Rollback Procedures
When a deployment introduces issues, you need to roll back quickly. This guide covers rollback procedures for every layer of the stack.
Decision Matrix
| Scenario | Action | Recovery Time |
|---|---|---|
| Bad code deploy (no DB change) | kubectl rollout undo or ArgoCD rollback | < 2 minutes |
| Bad code + reversible DB migration | Roll back migration → roll back code | < 10 minutes |
| Bad code + irreversible DB migration | Fix forward with new code | Varies |
| Infrastructure misconfiguration | terraform apply with previous state | < 15 minutes |
| Corrupted FalkorDB graph | Restore from backup or re-ingest | 30–60 minutes |
| Total environment failure | Terraform destroy + recreate | 1–2 hours |
Service Rollback (Application Code)
Roll back a service to its previous image:
Option A: ArgoCD Rollback (Preferred)
# View deployment history
argocd app history gospelib-production
# Roll back to a previous revision
argocd app rollback gospelib-production <REVISION_NUMBER>
Option B: kubectl Rollback
# Roll back the most recent deployment
kubectl rollout undo deployment/gospelib-gateway -n gospelib-production
# Verify the rollback
kubectl rollout status deployment/gospelib-gateway -n gospelib-production
Option C: Pin to a Known-Good Image
cd infra/k8s/overlays/production
kustomize edit set image gospelib-gateway=$ECR_URL/gospelib-gateway:<KNOWN_GOOD_SHA>
kustomize build . | kubectl apply -f -
Full Release Rollback
Roll back ALL services to the previous release:
# Find the previous release tag
git tag -l 'release/v*' --sort=-v:refname | head -5
Option A: Revert the Kustomize Commit
git log --oneline infra/k8s/overlays/production/kustomization.yaml | head -5
git revert <COMMIT_SHA>
git push origin main
# ArgoCD syncs automatically
Option B: ArgoCD Full History Rollback
argocd app rollback gospelib-production <PREVIOUS_REVISION>
Database Migration Rollback
PostgreSQL
# Check current migration version
migrate -source "file://services/auth/migrations" \
-database "$PG_URL" version
# Roll back one migration
migrate -source "file://services/auth/migrations" \
-database "$PG_URL" down 1
# Roll back to a specific version
migrate -source "file://services/auth/migrations" \
-database "$PG_URL" goto 5
warning
Data-destructive down migrations (dropping columns or tables) cannot be undone. If you've dropped data, you must restore from a backup or fix forward.
FalkorDB
FalkorDB does not have traditional migrations. Rollback options:
- Additive changes (new indices, new node types): Leave them in place — they are harmless
- Destructive changes (removed nodes, changed schema): Restore from backup
- Nuclear option: Re-run full ingest from corpus data with
--reset
# Full re-ingest (staging only — destroys and rebuilds)

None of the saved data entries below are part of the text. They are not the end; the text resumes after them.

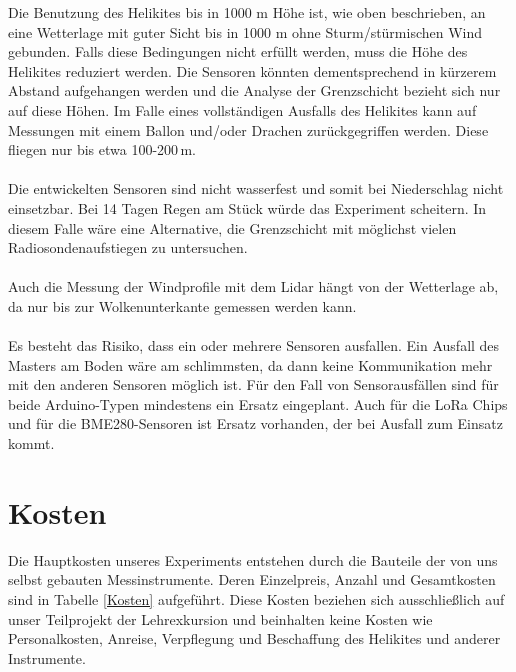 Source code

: \documentclass[a4paper,11pt,DIV=calc,tablecaptionabove,headinclude,twoside]{article}
\begin{document}
Die Benutzung des Helikites bis in 1000 m Höhe ist, wie oben beschrieben, an eine Wetterlage mit guter Sicht bis in 1000 m ohne Sturm/stürmischen Wind gebunden. Falls diese Bedingungen nicht erfüllt werden, muss die Höhe des Helikites reduziert werden. Die Sensoren könnten dementsprechend in kürzerem Abstand aufgehangen werden und die Analyse der Grenzschicht bezieht sich nur auf diese Höhen. Im Falle eines vollständigen Ausfalls des Helikites kann auf Messungen mit einem Ballon und/oder Drachen zurückgegriffen werden. Diese fliegen nur bis etwa 100-200\,m. \\\\
Die entwickelten Sensoren sind nicht wasserfest und somit bei Niederschlag nicht einsetzbar. Bei 14 Tagen Regen am Stück würde das Experiment scheitern. In diesem Falle wäre eine Alternative, die Grenzschicht mit möglichst vielen Radiosondenaufstiegen zu untersuchen. \\\\
Auch die Messung der Windprofile mit dem Lidar hängt von der Wetterlage ab, da nur bis zur Wolkenunterkante gemessen werden kann. \\\\
Es besteht das Risiko, dass ein oder mehrere Sensoren ausfallen. Ein Ausfall des Masters am Boden wäre am schlimmsten, da dann keine Kommunikation mehr mit den anderen Sensoren möglich ist. Für den Fall von Sensorausfällen sind für beide Arduino-Typen mindestens ein Ersatz eingeplant. Auch für die LoRa Chips und für die BME280-Sensoren ist Ersatz vorhanden, der bei Ausfall zum Einsatz kommt.

\section{Kosten}

Die Hauptkosten unseres Experiments entstehen durch die Bauteile der von uns selbst gebauten Messinstrumente. Deren Einzelpreis, Anzahl und Gesamtkosten sind in Tabelle \ref{Kosten} aufgeführt. Diese Kosten beziehen sich ausschließlich auf unser Teilprojekt der Lehrexkursion und beinhalten keine Kosten wie Personalkosten, Anreise, Verpflegung und Beschaffung des Helikites und anderer Instrumente. 
\end{document}
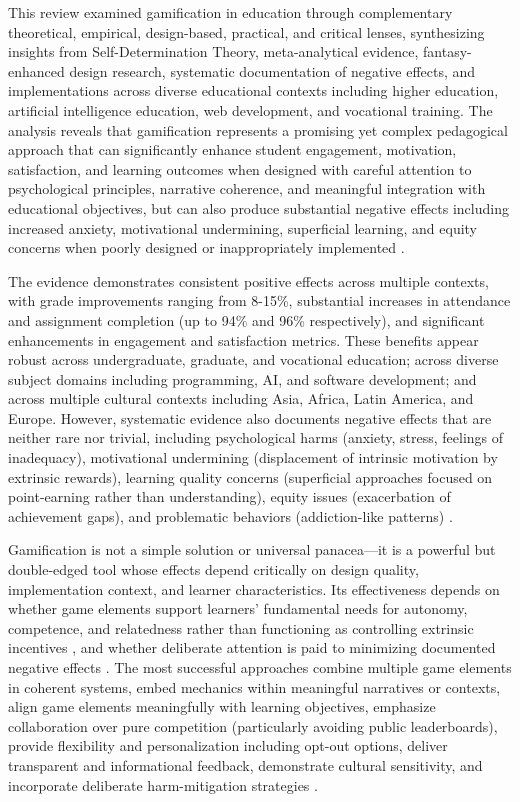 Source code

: \documentclass[12pt,a4paper]{article}
\begin{document}
This review examined gamification in education through complementary theoretical, empirical, design-based, practical, and critical lenses, synthesizing insights from Self-Determination Theory, meta-analytical evidence, fantasy-enhanced design research, systematic documentation of negative effects, and implementations across diverse educational contexts including higher education, artificial intelligence education, web development, and vocational training. The analysis reveals that gamification represents a promising yet complex pedagogical approach that can significantly enhance student engagement, motivation, satisfaction, and learning outcomes when designed with careful attention to psychological principles, narrative coherence, and meaningful integration with educational objectives, but can also produce substantial negative effects including increased anxiety, motivational undermining, superficial learning, and equity concerns when poorly designed or inappropriately implemented \parencite{ryan2025,wu2024,rodriguez2025,toda2022,dahri2024,ojonuba2023,wang2023,sevilla2024,surendeleg2024}.

The evidence demonstrates consistent positive effects across multiple contexts, with grade improvements ranging from 8-15\%, substantial increases in attendance and assignment completion (up to 94\% and 96\% respectively), and significant enhancements in engagement and satisfaction metrics. These benefits appear robust across undergraduate, graduate, and vocational education; across diverse subject domains including programming, AI, and software development; and across multiple cultural contexts including Asia, Africa, Latin America, and Europe. However, systematic evidence also documents negative effects that are neither rare nor trivial, including psychological harms (anxiety, stress, feelings of inadequacy), motivational undermining (displacement of intrinsic motivation by extrinsic rewards), learning quality concerns (superficial approaches focused on point-earning rather than understanding), equity issues (exacerbation of achievement gaps), and problematic behaviors (addiction-like patterns) \parencite{surendeleg2024}.

Gamification is not a simple solution or universal panacea—it is a powerful but double-edged tool whose effects depend critically on design quality, implementation context, and learner characteristics. Its effectiveness depends on whether game elements support learners' fundamental needs for autonomy, competence, and relatedness rather than functioning as controlling extrinsic incentives \parencite{ryan2025}, and whether deliberate attention is paid to minimizing documented negative effects \parencite{surendeleg2024}. The most successful approaches combine multiple game elements in coherent systems, embed mechanics within meaningful narratives or contexts, align game elements meaningfully with learning objectives, emphasize collaboration over pure competition (particularly avoiding public leaderboards), provide flexibility and personalization including opt-out options, deliver transparent and informational feedback, demonstrate cultural sensitivity, and incorporate deliberate harm-mitigation strategies \parencite{ryan2025,wu2024,rodriguez2025,toda2022,sevilla2024,surendeleg2024}.
\end{document}
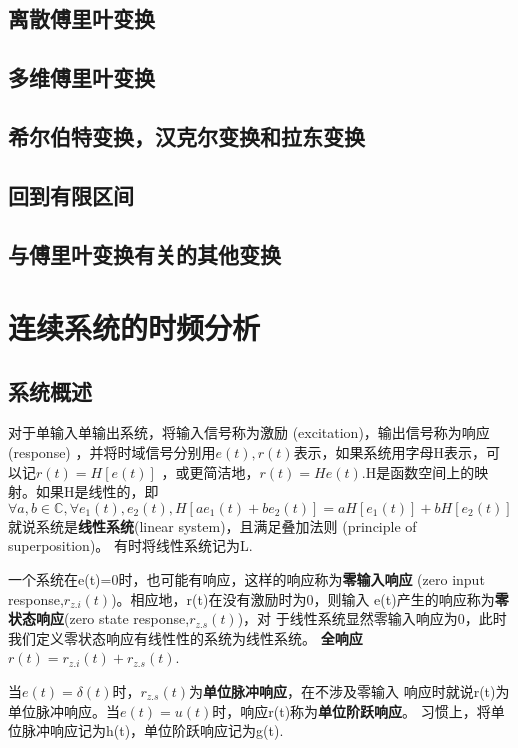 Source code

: \documentclass{ctexbook}
\begin{document}
\section{离散傅里叶变换}\label{sec:DFT}

\section{多维傅里叶变换}\label{sec:Multi_Fourier}

\section{希尔伯特变换，汉克尔变换和拉东变换}\label{sec:Hilbert_Hankel_Radon}

\section{回到有限区间}\label{sec:Finite_Interval}

\section{与傅里叶变换有关的其他变换}\label{sec:Other_Transforms}

\chapter{连续系统的时频分析}%

\section{系统概述}
对于单输入单输出系统，将输入信号称为激励 (excitation)，输出信号称为响应 (response)
，并将时域信号分别用$e(t),r(t)$表示，如果系统用字母H表示，可以记$r(t)=H[e(t)]$
，或更简洁地，$r(t)=He(t)$.H是函数空间上的映射。如果H是线性的，即
\[\forall a,b\in\mathbb{C},\forall e_1(t),e_2(t),H[ae_1(t)+be_2(t)]=aH[e_1(t)]+bH[e_2(t)]\]
就说系统是\textbf{线性系统}(linear system)，且满足叠加法则 (principle of superposition)。
有时将线性系统记为L.

一个系统在e(t)=0时，也可能有响应，这样的响应称为\textbf{零输入响应}
(zero input response,$r_{z.i}(t)$)。相应地，r(t)在没有激励时为0，则输入
e(t)产生的响应称为\textbf{零状态响应}(zero state response,$r_{z.s}(t)$)，对
于线性系统显然零输入响应为0，此时我们定义零状态响应有线性性的系统为线性系统。
\textbf{全响应}$r(t)=r_{z.i}(t)+r_{z.s}(t)$.

当$e(t)=\delta(t)$时，$r_{z.s}(t)$为\textbf{单位脉冲响应}，在不涉及零输入
响应时就说r(t)为单位脉冲响应。当$e(t)=u(t)$时，响应r(t)称为\textbf{单位阶跃响应}。
习惯上，将单位脉冲响应记为h(t)，单位阶跃响应记为g(t).
\end{document}
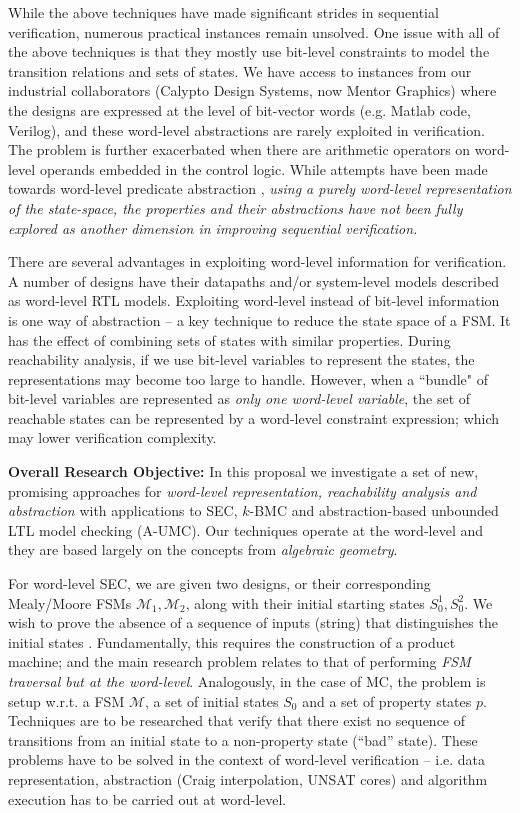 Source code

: While the above techniques have made significant strides in sequential
verification, numerous practical instances remain unsolved. One issue
with all of the above techniques is that they mostly use bit-level
constraints to model the transition relations and sets of 
states. We have access to instances from our industrial
collaborators (Calypto Design Systems, now Mentor Graphics) where
the designs are expressed at the level of bit-vector words
(e.g. Matlab code, Verilog), and these word-level abstractions are
rarely exploited in verification. The problem is further exacerbated
when there are arithmetic operators on word-level operands embedded in
the control logic. While attempts have been made towards word-level
predicate abstraction \cite{Jain05wordlevel} \cite{mcmillan:cav06}
\cite{mcmillan:impact}, {\it using a purely word-level representation
  of the state-space, the properties and their abstractions have not
  been fully explored as another dimension in improving sequential
  verification.}  

There are several advantages in exploiting word-level information for
verification. A number of designs have  their
datapaths and/or system-level models described as word-level RTL
models.  Exploiting word-level instead of bit-level information is one
way of abstraction -- a key technique to reduce the state space of a
FSM. It has the effect of combining sets of states with similar 
properties. During reachability analysis, if we use bit-level
variables to  represent the states, the representations may become too
large to handle. However, when a ``bundle" of bit-level variables are
represented as {\it only one word-level variable}, the set of
reachable states can be represented by a  word-level constraint
expression; which may lower verification complexity.


{\bf Overall Research Objective:} In this proposal we investigate a
set of new, promising approaches for {\it word-level representation,
reachability analysis and abstraction} with applications to SEC,
$k$-BMC and abstraction-based unbounded LTL model checking
(A-UMC). Our techniques operate at the word-level and they are based
largely on the concepts from {\it algebraic geometry}. 

For word-level SEC, we are given two designs, or their corresponding
Mealy/Moore FSMs ${\mathcal{M}}_1,{\mathcal{M}}_2$, along with their
initial starting states $S_0^1,S_0^2$. We wish to prove the absence of
a sequence of inputs (string) that distinguishes the initial
states \cite{coudert:iccad90}
\cite{coudert1990verification}. Fundamentally, this requires 
the construction of a product machine; and the main research problem
relates to that of performing {\it FSM traversal \cite{touati:iccad90}
but  at the word-level}. Analogously, in the case of MC, the problem
is setup w.r.t. a FSM $\mathcal{M}$, a set of initial states $S_0$ and
a set of property states $p$. Techniques are to be researched that
verify that there exist no sequence of transitions from an initial
state to a non-property state (``bad'' state). These problems have to
be solved in the context of word-level verification -- i.e. data
representation, abstraction (Craig interpolation, UNSAT cores) and
algorithm execution has to be carried out at word-level.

kubectl apply -f infra/k8s/jobs/ingest-full.yaml -n gospelib-staging
Infrastructure Rollback (Terraform)
cd infra/terraform/environments/production
# Find the previous state version in S3
aws s3api list-object-versions \
--bucket gospelib-terraform-state \
--prefix infrastructure/terraform.tfstate
# Download the previous version
aws s3api get-object \
--bucket gospelib-terraform-state \
--key infrastructure/terraform.tfstate \
--version-id <PREVIOUS_VERSION_ID> \
/tmp/terraform.tfstate.backup
# Push the old state back
terraform state push /tmp/terraform.tfstate.backup
# Apply to revert infrastructure
terraform apply
Disaster Recovery
Backup Schedule
| Data Store | Method | Frequency | Retention |
|---|---|---|---|
| PostgreSQL | RDS automated snapshots | Daily | 14 days (prod) |
| PostgreSQL | Manual snapshot before releases | Per release | 30 days |
| FalkorDB | Redis BGSAVE → S3 | Every 6 hours | 7 days |
| Typesense | Snapshot API → S3 | Daily | 7 days |
| Corpus data | Git | Every commit | Permanent |
| Terraform state | S3 versioning | Every apply | 90 days |
Restore PostgreSQL from Snapshot
# List available snapshots
aws rds describe-db-snapshots \
--db-instance-identifier gospelib-production \
--query 'DBSnapshots[*].[DBSnapshotIdentifier,SnapshotCreateTime]' \
--output table
# Restore from snapshot
aws rds restore-db-instance-from-db-snapshot \
--db-instance-identifier gospelib-production-restored \
--db-snapshot-identifier <SNAPSHOT_ID> \
--db-instance-class db.t3.medium
# After verification, swap instance names
aws rds modify-db-instance \
--db-instance-identifier gospelib-production \
--new-db-instance-identifier gospelib-production-old
aws rds modify-db-instance \
--db-instance-identifier gospelib-production-restored \
--new-db-instance-identifier gospelib-production
Verify the Rollback
After any rollback:
# Check all pods are running
kubectl get pods -n gospelib-production
# Hit health endpoints
curl https://api.gospelib.com/health
curl https://api.gospelib.com/ready
# Monitor logs for errors
kubectl logs -f -l app=gospelib-gateway -n gospelib-production --since=5m
Monitor Grafana dashboards for 15 minutes to confirm stability.